In article <2121@brazos.Rice.edu> preston@titan.rice.edu (Preston Briggs) writes:
>In article <35825@lll-winken.LLNL.GOV> brooks@maddog.llnl.gov () writes:
>>The best of the microprocessors now EXCEED supercomputers for scalar
>>performance and the performance of microprocessors is not yet stagnant.
>
>Is this a fair statement?  I've played some with the i860 and
Yes, in the sense that a scalar dominated program has been compiled for
the i860 with a "green" compiler, no pun intended, and the same program
was compiled with a mature optimizing compiler on the XMP, and the 40MHZ
i860 is faster for this code.  Better compilers for the i860 will open
up the speed gap relative to the supercomputers.

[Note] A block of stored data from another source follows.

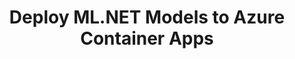 ---
title: "Deploy ML.NET Models to Azure Container Apps"
resources: 
  - text: "Recording"
    url: "https://yewtu.be/watch?v=1bmGJI2o8_I"    
  - text: "Source code & slides"
    url: "https://github.com/luisquintanilla/ReactorMLNETContainerApps"
  - text: "ML.NET Docs"
    url: "https://docs.microsoft.com/dotnet/machine-learning/"
  - text: "ML.NET Samples"
    url: "https://github.com/dotnet/machinelearning-samples"
  - text: "ML.NET GitHub Repo"
    url: "https://github.com/dotnet/machinelearning"
  - text: "ML.NET Roadmap"
    url: "https://aka.ms/mlnet-roadmap"    
  - text: "Azure Container Apps Docs"
    url: "https://docs.microsoft.com/azure/container-apps/"
  - text: "Spanish version of this talk"
    url: /presentations/mlnet-globalai-2022.html
---
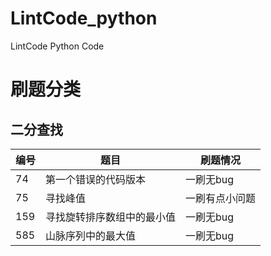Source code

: # LintCode_python
LintCode Python Code

# 刷题分类

## 二分查找

编号 | 题目 | 刷题情况  
-|-|-
74 | 第一个错误的代码版本 | 一刷无bug |
75 | 寻找峰值 | 一刷有点小问题 |
159|寻找旋转排序数组中的最小值|一刷无bug|
585 | 山脉序列中的最大值 | 一刷无bug |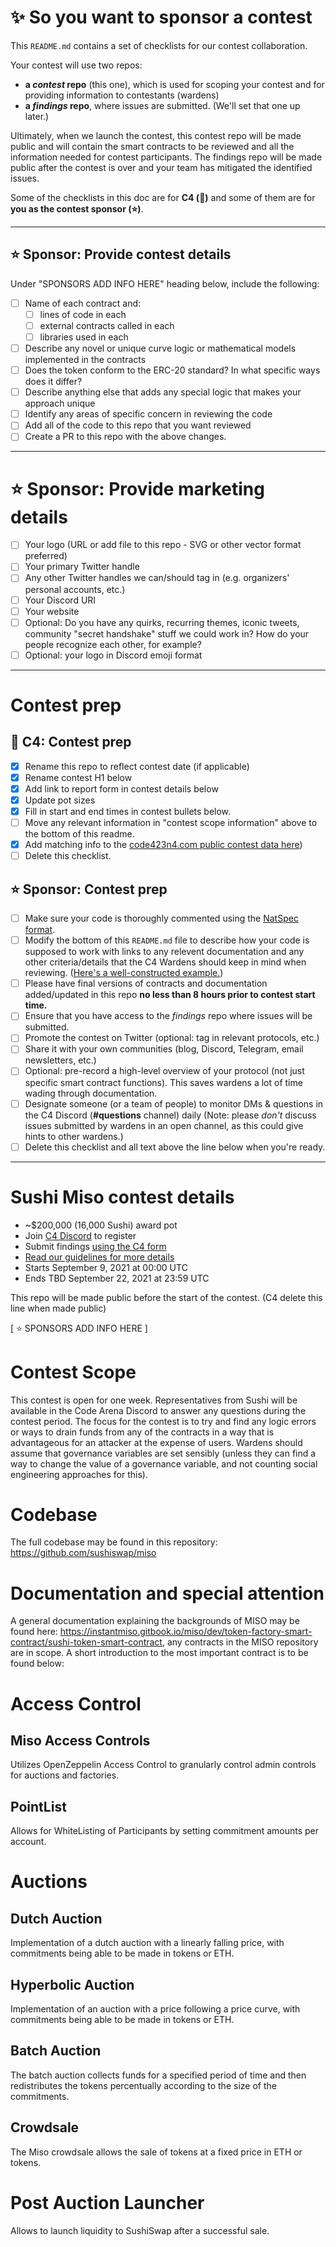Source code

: # ✨ So you want to sponsor a contest

This `README.md` contains a set of checklists for our contest collaboration.

Your contest will use two repos: 
- **a _contest_ repo** (this one), which is used for scoping your contest and for providing information to contestants (wardens)
- **a _findings_ repo**, where issues are submitted. (We'll set that one up later.) 

Ultimately, when we launch the contest, this contest repo will be made public and will contain the smart contracts to be reviewed and all the information needed for contest participants. The findings repo will be made public after the contest is over and your team has mitigated the identified issues.

Some of the checklists in this doc are for **C4 (🐺)** and some of them are for **you as the contest sponsor (⭐️)**.

---

## ⭐️ Sponsor: Provide contest details

Under "SPONSORS ADD INFO HERE" heading below, include the following:

- [ ] Name of each contract and:
  - [ ] lines of code in each
  - [ ] external contracts called in each
  - [ ] libraries used in each
- [ ] Describe any novel or unique curve logic or mathematical models implemented in the contracts
- [ ] Does the token conform to the ERC-20 standard? In what specific ways does it differ?
- [ ] Describe anything else that adds any special logic that makes your approach unique
- [ ] Identify any areas of specific concern in reviewing the code
- [ ] Add all of the code to this repo that you want reviewed
- [ ] Create a PR to this repo with the above changes.

---

# ⭐️ Sponsor: Provide marketing details

- [ ] Your logo (URL or add file to this repo - SVG or other vector format preferred)
- [ ] Your primary Twitter handle
- [ ] Any other Twitter handles we can/should tag in (e.g. organizers' personal accounts, etc.)
- [ ] Your Discord URI
- [ ] Your website
- [ ] Optional: Do you have any quirks, recurring themes, iconic tweets, community "secret handshake" stuff we could work in? How do your people recognize each other, for example? 
- [ ] Optional: your logo in Discord emoji format

---

# Contest prep

## 🐺 C4: Contest prep
- [x] Rename this repo to reflect contest date (if applicable)
- [x] Rename contest H1 below
- [x] Add link to report form in contest details below
- [x] Update pot sizes
- [x] Fill in start and end times in contest bullets below.
- [ ] Move any relevant information in "contest scope information" above to the bottom of this readme.
- [x] Add matching info to the [code423n4.com public contest data here](https://github.com/code-423n4/code423n4.com/blob/main/_data/contests/contests.csv))
- [ ] Delete this checklist.

## ⭐️ Sponsor: Contest prep
- [ ] Make sure your code is thoroughly commented using the [NatSpec format](https://docs.soliditylang.org/en/v0.5.10/natspec-format.html#natspec-format).
- [ ] Modify the bottom of this `README.md` file to describe how your code is supposed to work with links to any relevent documentation and any other criteria/details that the C4 Wardens should keep in mind when reviewing. ([Here's a well-constructed example.](https://github.com/code-423n4/2021-06-gro/blob/main/README.md))
- [ ] Please have final versions of contracts and documentation added/updated in this repo **no less than 8 hours prior to contest start time.**
- [ ] Ensure that you have access to the _findings_ repo where issues will be submitted.
- [ ] Promote the contest on Twitter (optional: tag in relevant protocols, etc.)
- [ ] Share it with your own communities (blog, Discord, Telegram, email newsletters, etc.)
- [ ] Optional: pre-record a high-level overview of your protocol (not just specific smart contract functions). This saves wardens a lot of time wading through documentation.
- [ ] Designate someone (or a team of people) to monitor DMs & questions in the C4 Discord (**#questions** channel) daily (Note: please *don't* discuss issues submitted by wardens in an open channel, as this could give hints to other wardens.)
- [ ] Delete this checklist and all text above the line below when you're ready.

---

# Sushi Miso contest details
- ~$200,000 (16,000 Sushi) award pot
- Join [C4 Discord](https://discord.gg/EY5dvm3evD) to register
- Submit findings [using the C4 form](https://code423n4.com/2021-09-sushi-miso-contest/submit)
- [Read our guidelines for more details](https://docs.code4rena.com/roles/wardens)
- Starts September 9, 2021 at 00:00 UTC
- Ends TBD September 22, 2021 at 23:59 UTC

This repo will be made public before the start of the contest. (C4 delete this line when made public)

[ ⭐️ SPONSORS ADD INFO HERE ]

# Contest Scope
This contest is open for one week. Representatives from Sushi will be available in the Code Arena Discord to answer any questions during the contest period. The focus for the contest is to try and find any logic errors or ways to drain funds from any of the contracts in a way that is advantageous for an attacker at the expense of users. Wardens should assume that governance variables are set sensibly (unless they can find a way to change the value of a governance variable, and not counting social engineering approaches for this).

# Codebase

The full codebase may be found in this repository: https://github.com/sushiswap/miso

# Documentation and special attention

A general documentation explaining the backgrounds of MISO may be found here: https://instantmiso.gitbook.io/miso/dev/token-factory-smart-contract/sushi-token-smart-contract, any contracts in the MISO repository are in scope. 
A short introduction to the most important contract is to be found below:

# Access Control

## Miso Access Controls

Utilizes OpenZeppelin Access Control to granularly control admin controls for auctions and factories.

## PointList

Allows for WhiteListing of Participants by setting commitment amounts per account.

# Auctions
## Dutch Auction
Implementation of a dutch auction with a linearly falling price, with commitments being able to be made in tokens or ETH. 

## Hyperbolic Auction

Implementation of an auction with a price following a price curve, with commitments being able to be made in tokens or ETH. 

## Batch Auction

The batch auction collects funds for a specified period of time and then redistributes the tokens percentually according to the size of the commitments.

## Crowdsale

The Miso crowdsale allows the sale of tokens at a fixed price in ETH or tokens.

# Post Auction Launcher

Allows to launch liquidity to SushiSwap after a successful sale.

>I can write (by hand so far) code that is pretty fast.
>However, the programs where it really zooms are vectorizable.
Yes, this micro beats the super on scalar code, and is not too sloppy
for hand written code which exploits its cache and pipes well.  The
compilers are not there yet for the vectorizable stuff on the i860.
Even if there were good compilers, the scalar-vector speed differential
is not as great on the i860 as it is on a supercomputer.  Of course,
interleaved memory chips will arrive and microprocessors will use them.
Eventually the high performance micros will take the speed prize for
vectorizable code as well, but this will require another few years of
development.


brooks@maddog.llnl.gov, brooks@maddog.uucp

brooks@vette.llnl.gov (Eugene Brooks) (10/16/89)

In article <6523@pt.cs.cmu.edu> lindsay@MATHOM.GANDALF.CS.CMU.EDU (Donald Lindsay) writes:
>Gordon Bell, in the September CACM (p.1095) says, "By the end of
>1989, the performance of the RISC, one-chip microprocessor should
>surpass and remain ahead of any available minicomputer or mainframe
>for nearly every significant benchmark and computational workload.
It has already happened for SOME workloads, those which hit cache well
and are scalar dominated.  This was done without ECL parts.  The ECL
parts will only make matters worse for custom processors, as Bell indicates,
dominating performance for all workloads.

>I see the hot micros and the big iron meeting in the middle.  What
>will distinguish their processors?
Nothing.

>Mainly, there will be cheap
>systems. And then, there will be expensive ones, with liquid cooling,
>superdense packaging, mongo buses, bad yield, all that stuff.  Even
>when no multichip processors remain, there will still be $1K systems
>and $10M systems. Of course, there is no chance that the $10M system
>will be uniprocessor.
The $10M systems will be scalable systems built out of the same microprocessor.
These systems will probably be based on coherent caches, the micros having
respectable on chip caches which stay in sync with very large off chip
caches.  The off chip caches are kept coherent through scalable networks.
The "custom" value added part of the machine for the supercomputer vendor
to design is the interconnect and the I-O system.  The supercomputer vendor
will still have a cooling problem on his hands because of the density of
heat sources in such a machine.


brooks@maddog.llnl.gov, brooks@maddog.uucp

mike@thor.acc.stolaf.edu (Mike Haertel) (10/16/89)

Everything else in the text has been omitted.